Second, GAO was unable to provide Congress benchmarks for costs associated with bid protests and proposed Congress pass legislation requiring GAO and DoD to track bid protest costs at the litigation, programmatic and third-party levels. Both DoD and GAO related that the potential benefit of this data tracking is not worth the administrative burden.

Third, while neither GAO nor DoD endorsed fee-shifting provisions for bid protests—and GAO related that protest counsel overwhelmingly disfavored fee shifting (86 percent of those polled)—it nonetheless proffered two mechanisms for Congress to consider.

Presumably the suggestion of a “loser pays” rule is aimed at frivolous protests. But there is no evidence of an adverse impact from allegedly frivolous protests. Less than 1.5 percent of DoD procurements are protested annually, per DoD’s data, and GAO’s pleading standards already have meant that it dismissed over 10,000 “non-developed” protests in the past 10 years within 24 days and before production of the agency record. There is no frivolous filer problem to address.
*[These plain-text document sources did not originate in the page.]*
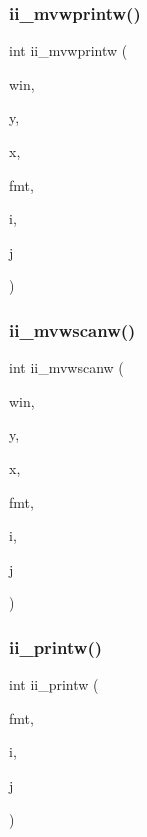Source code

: \mbox{\label{C-macros_8c_aba1dee7f00e339e2bcd867896705bbf0}} 
\subsubsection{\texorpdfstring{ii\+\_\+mvwprintw()}{ii\_mvwprintw()}}
{\footnotesize\ttfamily int ii\+\_\+mvwprintw (\begin{DoxyParamCaption}\item[{W\+I\+N\+D\+OW $\ast$}]{win,  }\item[{int}]{y,  }\item[{int}]{x,  }\item[{const char $\ast$}]{fmt,  }\item[{int}]{i,  }\item[{int}]{j }\end{DoxyParamCaption})}

\mbox{\label{C-macros_8c_a5116eef3b9a53d8f12436984bfec0717}} 
\subsubsection{\texorpdfstring{ii\+\_\+mvwscanw()}{ii\_mvwscanw()}}
{\footnotesize\ttfamily int ii\+\_\+mvwscanw (\begin{DoxyParamCaption}\item[{W\+I\+N\+D\+OW $\ast$}]{win,  }\item[{int}]{y,  }\item[{int}]{x,  }\item[{char $\ast$}]{fmt,  }\item[{int $\ast$}]{i,  }\item[{int $\ast$}]{j }\end{DoxyParamCaption})}

\mbox{\label{C-macros_8c_a485ef33f3e0fb3900f69d4b869b619f1}} 
\subsubsection{\texorpdfstring{ii\+\_\+printw()}{ii\_printw()}}
{\footnotesize\ttfamily int ii\+\_\+printw (\begin{DoxyParamCaption}\item[{const char $\ast$}]{fmt,  }\item[{int}]{i,  }\item[{int}]{j }\end{DoxyParamCaption})}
GAO noted that a “loser pays” system designed to filter out frivolous protests will have serious negative consequences for contractors—especially small business contractors—and the procurement process as a whole, potentially resulting in:

  • Less competition in procurement, leading to higher prices for the government;
  • Contractors including these costs in their proposals, leading to higher prices for the government;
  • Shifting even more litigation to the courts, delaying award and performance on contracts well beyond the 100-day period for deciding a protest at GAO; and
  • Decreased transparency in the procurement process, undermining its integrity.

Additionally, GAO considered the negative effects on small business contractors, who make up the majority of GAO’s filed protests, and may no longer be able to afford a protest if the loser-pay system is enacted. Loser-pay systems may also call into question the GAO’s neutrality and lead to conflicts-of-interest issues.

Nonetheless, GAO raised two options for consideration: (1) a statutorily-required contract clause in existing or bridge procurement contracts to shift the burden of paying costs for procedurally deficient protests to an incumbent contractor if it loses via disgorgement of profit or fee during the protest period; and (2) authorizing GAO to direct private parties to pay costs to DoD and other private parties.

While the first approach is situationally limited, whether a protest is procedurally deficient is irrelevant to whether there was a meaningful error in the procurement. Further, the evidence suggests that incumbents correctly identify procurement errors at a rate nearly double that of non-incumbents, likely due to the incumbent knowledge of the procuring agency.

The second approach is much more sweeping for the reasons GAO noted. It would result in: (1) additional, unnecessary delays resulting from the case-by-case analysis required to adjudicate costs; (2) increased costs to the government for litigation; (3) contractors providing for the potential costs of a protest loss in their proposals; and (4) decreased competition, undermining GAO’s bid protest function.

Government contractors—and especially small business contractors—must be aware of the proposed changes to GAO’s bid protest functions with respect to the enhanced pleading standard and adoption of a loser pays requirement.